Lacking any formalized sanitation and refuse system, New York City was drowning in garbage and filth in the late 1800s. Its current mayor, William Strong, called for Waring to return and assume the position of sanitation engineer. The job of tackling the city’s overwhelming sanitation issues would be no easy feat, and Waring approached the job as he would approach combat on the battlefield. 

Colonel George Waring transformed the image of the sanitation department in New York, dressing workers in white so they would be affiliated with hygiene and cleanliness.

His first initiative was to build an army of cleaners, equipped with ashcans and broomsticks as their weapons. But before he cleaned up the streets, he knew he needed to clean up the perception of the cleaners. 

Street cleaners of the day were known for accepting bribes and generally slacking off on the job. To transform this image, Waring assembled a force of more than two thousand sanitation “soldiers” who were clad completely in white, from the white caps on their heads down to the pants covering their legs. The motivation was to associate workers with hygiene (though other sources indicate that it was to also make workers obvious and easily identifiable should they feel compelled to skip off to the saloon during their shift).

According to an article in Collector’s Weekly, Waring’s military-like structure included “very clearly defined tasks, like someone was assigned to sweep from this corner to that corner 10 blocks down, and they were going to do it inside these eight hours, and this cart was going to follow and the driver of the cart had these set hours. If there were any problems, the officer immediately in charge of that crew would have to answer for them, and then the officer above had to answer for the larger regional work.” 

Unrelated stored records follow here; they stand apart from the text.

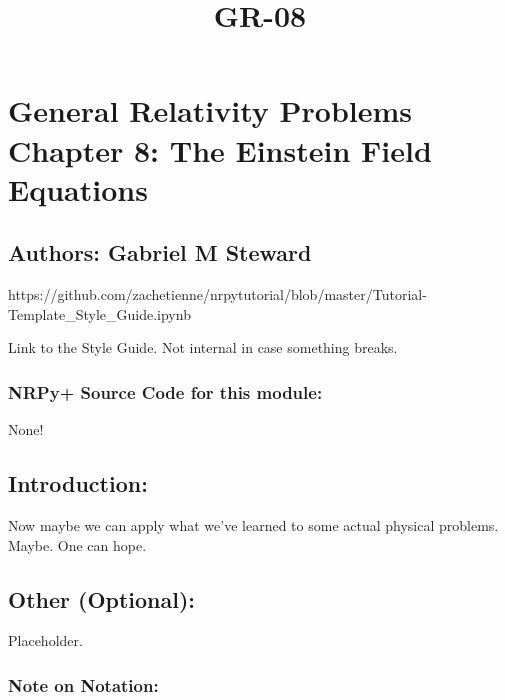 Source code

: \documentclass[landscape,letterpaper,10pt,english]{article}
\title{GR-08}
\begin{document}
    
    \maketitle
    
    

    
    \hypertarget{general-relativity-problems-chapter-8-the-einstein-field-equations}{%
\section{General Relativity Problems Chapter 8: The Einstein Field
Equations}\label{general-relativity-problems-chapter-8-the-einstein-field-equations}}

\hypertarget{authors-gabriel-m-steward}{%
\subsection{Authors: Gabriel M
Steward}\label{authors-gabriel-m-steward}}

    https://github.com/zachetienne/nrpytutorial/blob/master/Tutorial-Template\_Style\_Guide.ipynb

Link to the Style Guide. Not internal in case something breaks.

    \hypertarget{nrpy-source-code-for-this-module}{%
\subsubsection{\texorpdfstring{ NRPy+ Source Code for this
module:}{ NRPy+ Source Code for this module:}}\label{nrpy-source-code-for-this-module}}

None!

\hypertarget{introduction}{%
\subsection{Introduction:}\label{introduction}}

Now maybe we can apply what we've learned to some actual physical
problems. Maybe. One can hope.

\hypertarget{other-optional}{%
\subsection{\texorpdfstring{ Other
(Optional):}{ Other (Optional):}}\label{other-optional}}

Placeholder.

\hypertarget{note-on-notation}{%
\subsubsection{Note on Notation:}\label{note-on-notation}}
\end{document}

With his system in place, Waring and his army set to clean the poorest sections of the city (the more affluent areas had enlisted private cleaning services to clean up their streets). Initially, the sanitation workers were met with resistance, and local residents threw rocks and bricks at workers, fearful they intended to displace them. By the end of two weeks, the White Wings had won them over because their neighborhoods were clean. Eventually, the piles of trash throughout the city had been completely cleared.

After seven months of Waring’s sanitation leadership, The New York Times reported: “Clean streets at last… Marvels have been done.”

Workers clean up the streets of New York in the late 1800s.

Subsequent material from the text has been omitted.